Every 90 days or so, I see a kaleidoscope of impermanence in Churchgate, South Mumbai. Commercial entities appear and disappear as part of what I call ‘Technonomic Re-distribution’ – re-distribution of wealth through new technology- driven changes in the economy. Minor and major upheavals result, as with the demise of Thomas Cook (The Sunday Statesman, Sept 29). How to cope with such change? We live in a unique phase of human history, with unprecedented rapidity of change.

The first factory in the Industrial Revolution was started in 1769, 250 years ago. The Information Revolution started with widespread Internet use barely 20 years ago. This astonishing speed of change poses challenges, with solutions based on courage and compassion. Sufficient attention is not given to anticipating and coping with change. The suffering from tumultuous change – such as jobs suddenly lost – can be minimized with better governmental, organisational and individual responsibility. Governments have to level the playing field in areas of rapid change.

Take measures such as equitable taxation. Ensure highly dubious overseas hedge funds do not deviously disrupt markets. Otherwise major entities employing thousands will vanish like Thomas Cook on September 23. Employers must implement fair pay scales and lengthier termination notices to avoid workers becoming income-less overnight. Nobody wants families having homes repossessed and children taken out of schools. Individuals need the courage to forget about job “security”. Remember change is the only certainty. The rapidity of 21st century changes demands living within one’s means.

Avoid debts and loans to fund lavish lifestyles (to impress others) that become unsustainable with sudden loss of income. Ask yourself: what would I do if I lose my high paying job tomorrow? The answers and preparation will help deal with shock of sudden change. As the saying goes, “hope for the best, prepare for the worst”. Responsibility to cushion changes becomes starkly evident in the retail industry employing over 40 million people in India. Ongoing changes worldwide are so drastic that the term ‘Retail Apocalypse’ runs amuck, with multinational online entities replacing street shops, chain stores and mega malls.

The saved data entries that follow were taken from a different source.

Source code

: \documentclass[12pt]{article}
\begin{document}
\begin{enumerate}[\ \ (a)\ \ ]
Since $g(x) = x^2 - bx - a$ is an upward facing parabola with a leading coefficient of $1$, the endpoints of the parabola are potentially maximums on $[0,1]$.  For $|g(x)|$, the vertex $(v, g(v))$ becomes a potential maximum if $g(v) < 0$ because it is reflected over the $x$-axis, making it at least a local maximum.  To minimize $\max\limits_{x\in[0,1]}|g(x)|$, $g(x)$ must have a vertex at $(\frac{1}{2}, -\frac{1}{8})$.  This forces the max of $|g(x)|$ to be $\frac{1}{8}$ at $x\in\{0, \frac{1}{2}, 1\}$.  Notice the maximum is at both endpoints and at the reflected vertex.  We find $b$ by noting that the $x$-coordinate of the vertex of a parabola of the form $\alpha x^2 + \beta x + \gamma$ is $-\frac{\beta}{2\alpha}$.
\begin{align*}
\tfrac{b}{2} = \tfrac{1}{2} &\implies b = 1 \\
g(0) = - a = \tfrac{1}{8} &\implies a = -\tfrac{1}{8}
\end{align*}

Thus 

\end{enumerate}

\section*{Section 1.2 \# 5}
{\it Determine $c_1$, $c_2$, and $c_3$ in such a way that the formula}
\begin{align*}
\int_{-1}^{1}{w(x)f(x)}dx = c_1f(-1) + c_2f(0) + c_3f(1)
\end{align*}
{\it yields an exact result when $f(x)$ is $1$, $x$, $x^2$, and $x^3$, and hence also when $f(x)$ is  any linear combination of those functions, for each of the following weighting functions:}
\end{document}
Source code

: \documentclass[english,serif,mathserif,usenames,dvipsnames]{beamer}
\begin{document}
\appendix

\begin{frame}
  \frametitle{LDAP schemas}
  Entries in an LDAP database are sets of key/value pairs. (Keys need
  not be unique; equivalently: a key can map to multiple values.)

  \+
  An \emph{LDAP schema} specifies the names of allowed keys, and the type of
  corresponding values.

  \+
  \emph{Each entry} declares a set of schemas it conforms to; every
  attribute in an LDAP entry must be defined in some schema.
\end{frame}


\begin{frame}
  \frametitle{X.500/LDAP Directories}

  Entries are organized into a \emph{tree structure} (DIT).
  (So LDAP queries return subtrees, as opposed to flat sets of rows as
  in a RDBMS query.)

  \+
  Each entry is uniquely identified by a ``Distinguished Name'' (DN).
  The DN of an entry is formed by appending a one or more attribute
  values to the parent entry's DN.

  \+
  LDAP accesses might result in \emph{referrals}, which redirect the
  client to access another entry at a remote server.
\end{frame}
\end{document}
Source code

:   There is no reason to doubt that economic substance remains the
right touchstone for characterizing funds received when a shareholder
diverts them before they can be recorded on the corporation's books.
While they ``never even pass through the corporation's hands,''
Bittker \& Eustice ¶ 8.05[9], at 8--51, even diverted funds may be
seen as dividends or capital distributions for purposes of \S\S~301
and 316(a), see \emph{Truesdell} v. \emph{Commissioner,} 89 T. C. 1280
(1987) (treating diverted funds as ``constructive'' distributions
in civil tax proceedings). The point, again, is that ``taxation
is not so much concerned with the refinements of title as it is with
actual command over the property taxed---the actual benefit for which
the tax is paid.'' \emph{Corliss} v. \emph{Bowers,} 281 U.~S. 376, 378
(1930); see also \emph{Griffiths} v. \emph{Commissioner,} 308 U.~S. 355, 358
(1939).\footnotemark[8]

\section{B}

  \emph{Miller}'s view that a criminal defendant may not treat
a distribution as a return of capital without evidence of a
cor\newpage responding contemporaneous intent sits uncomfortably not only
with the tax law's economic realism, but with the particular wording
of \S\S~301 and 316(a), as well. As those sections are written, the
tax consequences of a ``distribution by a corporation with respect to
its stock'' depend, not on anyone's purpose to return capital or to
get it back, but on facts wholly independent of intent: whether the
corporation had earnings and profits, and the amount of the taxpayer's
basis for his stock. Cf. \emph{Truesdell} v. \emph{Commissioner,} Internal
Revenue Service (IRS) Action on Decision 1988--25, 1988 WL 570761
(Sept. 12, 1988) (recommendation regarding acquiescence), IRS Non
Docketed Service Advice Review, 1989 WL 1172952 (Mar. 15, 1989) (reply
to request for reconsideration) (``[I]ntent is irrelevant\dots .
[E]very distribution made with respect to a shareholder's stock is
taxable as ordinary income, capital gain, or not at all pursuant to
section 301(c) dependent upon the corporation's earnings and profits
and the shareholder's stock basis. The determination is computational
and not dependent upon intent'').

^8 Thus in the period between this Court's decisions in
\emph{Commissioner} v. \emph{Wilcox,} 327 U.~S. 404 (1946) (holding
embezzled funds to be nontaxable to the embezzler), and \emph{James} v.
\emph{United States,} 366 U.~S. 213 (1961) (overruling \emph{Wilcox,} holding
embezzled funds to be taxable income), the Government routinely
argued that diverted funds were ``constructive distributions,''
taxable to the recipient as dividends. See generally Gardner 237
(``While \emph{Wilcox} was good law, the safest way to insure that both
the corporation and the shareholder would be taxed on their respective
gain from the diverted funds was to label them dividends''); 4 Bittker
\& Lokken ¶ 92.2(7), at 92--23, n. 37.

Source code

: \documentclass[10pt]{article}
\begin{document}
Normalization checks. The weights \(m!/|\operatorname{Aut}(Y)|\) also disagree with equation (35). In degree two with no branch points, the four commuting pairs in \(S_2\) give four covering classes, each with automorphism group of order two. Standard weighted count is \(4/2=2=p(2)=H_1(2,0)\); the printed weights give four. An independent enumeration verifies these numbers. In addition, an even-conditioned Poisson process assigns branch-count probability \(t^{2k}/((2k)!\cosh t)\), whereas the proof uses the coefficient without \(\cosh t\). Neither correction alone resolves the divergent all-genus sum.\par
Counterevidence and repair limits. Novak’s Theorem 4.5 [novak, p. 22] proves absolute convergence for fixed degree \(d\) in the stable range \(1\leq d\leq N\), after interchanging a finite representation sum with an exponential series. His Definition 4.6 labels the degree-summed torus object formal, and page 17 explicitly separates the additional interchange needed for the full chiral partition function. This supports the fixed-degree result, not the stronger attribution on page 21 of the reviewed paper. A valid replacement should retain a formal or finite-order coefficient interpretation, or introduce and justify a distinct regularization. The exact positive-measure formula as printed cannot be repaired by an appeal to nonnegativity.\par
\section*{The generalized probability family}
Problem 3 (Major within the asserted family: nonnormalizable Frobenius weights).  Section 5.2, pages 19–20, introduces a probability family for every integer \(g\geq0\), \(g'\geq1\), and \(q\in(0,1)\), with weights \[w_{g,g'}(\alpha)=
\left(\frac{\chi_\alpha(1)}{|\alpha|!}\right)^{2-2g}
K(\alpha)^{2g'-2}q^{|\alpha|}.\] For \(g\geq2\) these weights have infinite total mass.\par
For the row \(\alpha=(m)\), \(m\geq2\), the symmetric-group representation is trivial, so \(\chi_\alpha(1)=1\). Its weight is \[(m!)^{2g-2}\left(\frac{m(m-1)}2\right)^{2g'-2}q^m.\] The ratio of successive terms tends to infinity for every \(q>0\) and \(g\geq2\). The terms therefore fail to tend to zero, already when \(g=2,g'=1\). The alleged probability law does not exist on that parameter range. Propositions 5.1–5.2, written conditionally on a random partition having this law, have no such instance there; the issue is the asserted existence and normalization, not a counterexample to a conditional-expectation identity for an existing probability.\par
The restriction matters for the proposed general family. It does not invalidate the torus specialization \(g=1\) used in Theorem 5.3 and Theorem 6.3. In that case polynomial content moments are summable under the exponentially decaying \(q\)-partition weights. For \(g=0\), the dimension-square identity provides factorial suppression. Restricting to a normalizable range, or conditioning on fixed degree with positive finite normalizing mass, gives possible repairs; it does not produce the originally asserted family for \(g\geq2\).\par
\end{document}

Millions of traditional retail jobs have been lost or threatened worldwide due to online commerce. India’s temporary economic slowdown is part of that causality, with the media reporting very little of it. I have seen little evidence of governmental plans to facilitate smoother shift from jobs lost in the traditional retail sector – a backbone of India’s economy – to jobs gained in new forms of technologybased commerce. Worsening the havoc, unregulated cheap products imported recklessly from China are tearing apart India’s consumer goods manufacturing industries. The resultant impact can be seen everywhere, as with Churchgate in South Bombay.

Opposite Churchgate railway station stood a multipurpose store called ‘Suryodaya’, next to the veteran ‘Café Bharat’. Suryodaya usually had queues at its four billing counters, with the department store selling daily consumer goods and imported groceries. A few years ago the queues disappeared; next some of the staff disappeared. Then Suryodaya itself disappeared. It became the first major neighborhood causality to online shopping. Near the shuttered Survoyada, across the main road connecting Marine Drive with Flora Fountain, is the much bigger and better known ‘Asiatic Stores’.

Brightly lit and bustling during these festive season times, Asiatic Stores wears a forlorn empty look. Often its employees and dark suited managers outnumber shoppers. This local landmark is sliding gloomily to its grave. Opposite Asiatic Stores, another longstanding landmark Eros Theatre is already dead. The cinema hall with its towering exterior-shaped like a wedding cake has downed its final curtain, surrendering to online entertainment dominating lives. Changes usually bring both positives with negatives. More people working, shopping online cause byproducts like lesser vehicular traffic in an overcrowded mega polis.

Very little escapes change. 50 years ago, Mumbai was famous for cotton mills. Mills in prime localities like Lower Parel gave way to mega malls 50 years later. Malls in turn are vanishing, opening up cheaper office and residential real estate. By year 2050, a shopping mall might become as extinct as the cotton mill. Changes can be cyclic. Online retailers earning billions cannot escape scythes of time.

“The future of online retail is offline” said a two-year old article in the Atlantic magazine explaining how American consumers already want the old shopping comfort of directly seeing and touching what they buy – with more online shoppers probably fed up with getting a towel after they ordered a trouser. The human mind has natural ability to adapt – as with people quickly becoming adept at using smart phones. Changes cannot disturb if we remember changes are inevitable. The journey of life cannot be static, needs movement. Careful wisdom enables that changes move in the right direction, with minimal suffering and maximum benefits.